Residents of Maricopa County in Arizona faced what could only be called a voting nightmare on March 22 during the Democratic and Republican primaries. Residents reported lines up to five hours long, a lack of ballots, and even one report of overflowing toilets at voting centers. While nightmarish, the massive snafu in Maricopa County is not surprising. This is the most populous county in Arizona, and it has cut the number of polling places 85 percent since 2008.

The Democratic Party, in addition to the Hillary Clinton and Bernie Sanders campaigns, have filed a lawsuit against the state of Arizona over voter access to the polls. The lawsuit claims that an untold number of voters were effectively disenfranchised because they were “unable or unwilling to wait in intolerably long lines.”

The suit alleges that Maricopa County’s black, Hispanic and Native American communities were disproportionately affected, since they had fewer polling locations than white communities — if they had places to vote at all.

Before 2013, the Voting Rights Act would have required Arizona and several other states to pre-approve any changes to election law or procedure with federal officials. The law was effectively gutted in 2013, when the Supreme Court ruled that the formula for determining which jurisdictions were covered by the requirement was unconstitutional. Since then several state and local authorities have been accused of imposing onerous voting restrictions on their residents.

The elections lawyer for Clinton’s presidential campaign is suing Arizona, Ohio, Virginia, Wisconsin and North Carolina over voting issues following cases in those states.

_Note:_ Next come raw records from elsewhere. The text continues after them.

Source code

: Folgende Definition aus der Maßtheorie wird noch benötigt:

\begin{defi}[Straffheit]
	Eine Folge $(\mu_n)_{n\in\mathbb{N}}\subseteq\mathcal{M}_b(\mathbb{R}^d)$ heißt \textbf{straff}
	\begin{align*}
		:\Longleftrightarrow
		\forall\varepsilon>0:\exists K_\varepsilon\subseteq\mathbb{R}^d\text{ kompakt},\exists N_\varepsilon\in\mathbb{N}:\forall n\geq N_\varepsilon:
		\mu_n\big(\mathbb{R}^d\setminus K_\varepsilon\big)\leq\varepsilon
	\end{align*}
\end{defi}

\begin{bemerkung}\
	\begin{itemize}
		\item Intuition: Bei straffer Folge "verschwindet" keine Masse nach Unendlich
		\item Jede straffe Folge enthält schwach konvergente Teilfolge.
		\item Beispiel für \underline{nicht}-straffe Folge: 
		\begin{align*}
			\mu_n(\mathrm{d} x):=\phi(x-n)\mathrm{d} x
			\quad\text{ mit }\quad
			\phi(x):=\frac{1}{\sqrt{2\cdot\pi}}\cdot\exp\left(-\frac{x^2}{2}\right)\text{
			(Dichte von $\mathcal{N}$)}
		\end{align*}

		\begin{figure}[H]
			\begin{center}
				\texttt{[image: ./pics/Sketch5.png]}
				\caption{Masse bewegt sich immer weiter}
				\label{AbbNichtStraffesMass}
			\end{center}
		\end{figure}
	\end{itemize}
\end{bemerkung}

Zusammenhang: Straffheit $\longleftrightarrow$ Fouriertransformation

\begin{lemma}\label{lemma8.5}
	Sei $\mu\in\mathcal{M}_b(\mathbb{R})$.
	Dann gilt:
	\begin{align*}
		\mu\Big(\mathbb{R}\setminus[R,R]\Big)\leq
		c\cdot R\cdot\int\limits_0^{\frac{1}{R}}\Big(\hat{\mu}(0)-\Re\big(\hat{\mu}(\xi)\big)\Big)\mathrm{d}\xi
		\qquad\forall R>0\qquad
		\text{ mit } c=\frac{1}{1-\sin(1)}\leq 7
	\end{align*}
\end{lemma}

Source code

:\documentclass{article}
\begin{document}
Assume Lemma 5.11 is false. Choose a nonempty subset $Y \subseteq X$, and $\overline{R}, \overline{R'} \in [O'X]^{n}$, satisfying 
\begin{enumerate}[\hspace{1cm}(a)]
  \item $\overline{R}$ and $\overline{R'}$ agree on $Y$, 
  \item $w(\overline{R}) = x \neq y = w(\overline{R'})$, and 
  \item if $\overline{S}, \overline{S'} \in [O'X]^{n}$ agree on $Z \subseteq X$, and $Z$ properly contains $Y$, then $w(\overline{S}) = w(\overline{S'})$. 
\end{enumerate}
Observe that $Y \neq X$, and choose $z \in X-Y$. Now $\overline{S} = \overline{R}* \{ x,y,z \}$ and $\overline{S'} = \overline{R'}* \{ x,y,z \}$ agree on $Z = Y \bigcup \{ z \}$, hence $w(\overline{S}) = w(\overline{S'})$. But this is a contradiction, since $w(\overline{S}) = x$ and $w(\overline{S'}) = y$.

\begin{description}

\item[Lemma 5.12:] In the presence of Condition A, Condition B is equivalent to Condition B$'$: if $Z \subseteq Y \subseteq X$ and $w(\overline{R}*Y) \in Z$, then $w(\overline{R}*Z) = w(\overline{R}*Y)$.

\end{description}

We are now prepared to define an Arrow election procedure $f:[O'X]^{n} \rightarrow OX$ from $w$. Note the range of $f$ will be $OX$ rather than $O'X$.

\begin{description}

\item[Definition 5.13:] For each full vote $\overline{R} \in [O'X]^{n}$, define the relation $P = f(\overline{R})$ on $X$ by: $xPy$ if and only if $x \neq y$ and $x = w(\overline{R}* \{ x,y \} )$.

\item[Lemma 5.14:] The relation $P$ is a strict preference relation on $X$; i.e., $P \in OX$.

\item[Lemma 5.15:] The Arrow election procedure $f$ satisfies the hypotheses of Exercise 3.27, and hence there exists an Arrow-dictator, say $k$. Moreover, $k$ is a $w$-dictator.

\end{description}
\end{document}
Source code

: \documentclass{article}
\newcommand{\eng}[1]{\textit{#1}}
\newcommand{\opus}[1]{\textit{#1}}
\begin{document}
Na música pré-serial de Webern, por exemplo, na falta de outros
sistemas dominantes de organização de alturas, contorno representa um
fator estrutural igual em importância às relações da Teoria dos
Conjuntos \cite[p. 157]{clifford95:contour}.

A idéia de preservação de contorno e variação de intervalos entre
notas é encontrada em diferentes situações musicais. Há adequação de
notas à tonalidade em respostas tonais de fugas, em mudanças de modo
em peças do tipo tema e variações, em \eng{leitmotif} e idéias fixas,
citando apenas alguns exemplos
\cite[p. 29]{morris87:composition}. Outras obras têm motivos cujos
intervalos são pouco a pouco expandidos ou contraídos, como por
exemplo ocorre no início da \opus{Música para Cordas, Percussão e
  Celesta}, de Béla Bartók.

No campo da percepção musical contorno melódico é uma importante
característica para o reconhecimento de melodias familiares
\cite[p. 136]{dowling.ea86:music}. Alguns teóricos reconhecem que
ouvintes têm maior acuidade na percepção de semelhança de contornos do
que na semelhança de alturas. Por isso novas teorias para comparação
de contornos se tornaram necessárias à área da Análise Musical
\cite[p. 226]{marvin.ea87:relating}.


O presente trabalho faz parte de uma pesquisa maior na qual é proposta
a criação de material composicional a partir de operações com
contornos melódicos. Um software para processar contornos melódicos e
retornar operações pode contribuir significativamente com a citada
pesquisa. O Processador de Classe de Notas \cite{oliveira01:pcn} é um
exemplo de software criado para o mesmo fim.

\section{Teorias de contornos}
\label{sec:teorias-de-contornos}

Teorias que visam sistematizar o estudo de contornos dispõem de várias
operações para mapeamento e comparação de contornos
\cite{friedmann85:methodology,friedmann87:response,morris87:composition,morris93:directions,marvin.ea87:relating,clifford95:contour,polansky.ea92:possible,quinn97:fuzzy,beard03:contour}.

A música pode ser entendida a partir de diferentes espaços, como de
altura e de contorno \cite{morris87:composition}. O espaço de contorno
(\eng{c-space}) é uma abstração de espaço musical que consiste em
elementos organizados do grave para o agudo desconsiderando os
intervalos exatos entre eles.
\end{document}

This will be the first presidential election since the Voting Rights Act was gutted. For many, this will be their first time voting, and given that jurisdictions tend not to publicize the changes in voting locations, polling times, and what type of ID, if any, is needed, it is likely that more cases like Arizona’s will occur. These voting issues are much more likely to affect communities of color, who, historically, tend to vote Democratic.